When your code violates the social norms of a community, you could learn that code comes *after* people. Or you could insist that just because you CAN you don’t need to care about that part at all and just use technical blah to justify your actions. Simple. #bridgy

in reply to Kevin Karhan :verified:

#TLDR: Fedi never asked for this and it's considered a as much as an asshole move as violating the #robotstxt and literally DDoS'ing a site with a Crawler like #ByteDance does regularly using #ByteSpider...

youtube.com/watch?v=Hi5sd3WEh0…
github.com/greyhat-academy/lis…
robotstxt.org

in reply to Kevin Karhan :verified:

@Kevin Karhan @Jan Wildeboer 😷:krulorange: this honestly doesn't violate the social norms of the community at large, just a very angry small subset who feel entitled to dictate the norms for a community that predates them and includes many many other groups who feel differently.

It's very telling to me that as usual the loudest voices are all on the least compliant platform of the fediverse...

in reply to Shiri Bailem

@jwildeboer Hey, I'm just complying with the robots.txt and I think #BlueSky is just valueRemoving to the point that I in fact block their domain and bridges on my account...

Again: It's my personal decison re: my account.

Feel free to self-host tho...

in reply to Kevin Karhan :verified:

@kkarhan Kevin, you are misinformed. Bluesky is based on AT protocol and all developer documentation clearly states that it is a federated network and in their sandbox people are already running personal servers in that federated network. They do a gradual rollout of features. It is not a "website" like X/Twitter or Facebook, etc. You can even bring your own DNS domain to make your username handle independent from their servers.
Unknown parent

Osma A

@jwildeboer
And that's precisely what's different in Bridgy Fed - it will be bidirectional and allow true follow/response relationship over the networks - because both networks enable federated read/write/follow. That is qualitatively different functionality vs bridges to networks that allow read-only. It also means that a follow request implies opt-in as core feature.

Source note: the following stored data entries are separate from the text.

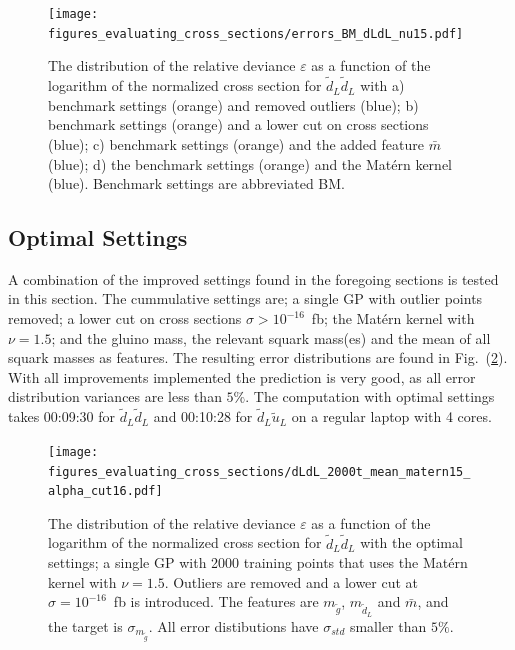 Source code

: \documentclass[twoside,english]{uiofysmaster}
\begin{document}
\begin{figure}
\texttt{[image: figures\_evaluating\_cross\_sections/errors\_BM\_dLdL\_nu15.pdf]}
\caption{The distribution of the relative deviance $\varepsilon$ as a function of the logarithm of the normalized cross section for $\tilde{d}_L \tilde{d}_L$ with a) benchmark settings (orange) and removed outliers (blue); b) benchmark settings (orange) and a lower cut on cross sections (blue); c) benchmark settings (orange) and the added feature $\bar{m}$ (blue); d) the benchmark settings (orange) and the Mat\'{e}rn kernel (blue). Benchmark settings are abbreviated BM.}
\label{Fig:: evaluating cross : errors BM dLdL}
\end{figure}


\subsection{Optimal Settings}

A combination of the improved settings found in the foregoing sections is tested in this section. The cummulative settings are; a single GP with outlier points removed; a lower cut on cross sections $\sigma > 10^{-16}$~fb; the Mat\'{e}rn kernel with $\nu=1.5$; and the gluino mass, the relevant squark mass(es) and the mean of all squark masses as features. The resulting error distributions are found in Fig.~(\ref{Fig:: evaluating cross : error distribution dLdL optimal}). With all improvements implemented the prediction is very good, as all error distribution variances are less than $5\%$. The computation with optimal settings takes 00:09:30 for $\tilde{d}_L \tilde{d}_L$ and 00:10:28 for $\tilde{d}_L \tilde{u}_L$ on a regular laptop with 4 cores. 

\begin{figure}
\centering
\texttt{[image: figures\_evaluating\_cross\_sections/dLdL\_2000t\_mean\_matern15\_alpha\_cut16.pdf]}
\caption{The distribution of the relative deviance $\varepsilon$ as a function of the logarithm of the normalized cross section for $\tilde{d}_L \tilde{d}_L$ with the optimal settings; a single GP with 2000 training points that uses the Mat\'{e}rn kernel with $\nu=1.5$. Outliers are removed and a lower cut at $\sigma=10^{-16}$~fb is introduced. The features are $m_{\tilde{g}}$, $m_{\tilde{d}_L}$ and $\bar{m}$, and the target is $\sigma_{m_{\tilde{g}}}$. All error distibutions have $\sigma_{std}$ smaller than $5\%$.}
\label{Fig:: evaluating cross : error distribution dLdL optimal}
\end{figure}
\end{document}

A better comparison is Matrix's bridges to XMPP, Slack, WhatsApp, Discord, etc.
@shiri @kkarhan

Unknown parent

Kevin Karhan :verified:

@jwildeboer There's a reason why a lot of instance block these #report-#bots like tweets.icu because they are seen as #ValueRemoving and #Spammy...

Tho these are just cluttering at worst...

in reply to Osma A

@osma @jwildeboer Yes, and like these bridges, they are #ValueRemoving:

Maybe the idea of using i.e. [self-hosted] #Zulip or #XMPP is precisely not to have to deal with the #Enshittification of #WhatsApp and the inacceptable #ToS of it and it's competitiors...

If I want to use some proprietary & centralized garbage I would've made that choice, regardless if #Signal, WhatsApp, #Telegram, #Discord, #Line or whatever...

in reply to Kevin Karhan :verified:

@kkarhan
No one is forcing you to interact with networks you don't want to. For people who value people over technology, bridges enable freedom from walled gardens, and denying the use of bridges by others is freedom-limiting. Your freedom to not use bridges is not more valuable than other people's freedom to choose them.
@jwildeboer @shiri
in reply to Osma A

@osma @jwildeboer
Again: You have the choice to #SelfHost and not limit yourself to anything whatsoever...

But one should also have the freedom to not deal with such spambots to begin with.

Whether that decision should be made individually, by vote.from the users of an instance of sole.discretion of the moderators is a discussion I'll not waste my time with, so I'll move on!

in reply to Shiri Bailem

Just FYI, I've got zero interest in people bringing their whiny bullshit to my posts on the topic. So I'm just blocking strangers who bring the fight here.

I've had my fill of self-centered assholes who want everyone to bend over for their bullshit unrealistic vision of federation.

Your ideal version will never exist and your rage at finding out it doesn't can go fuck itself.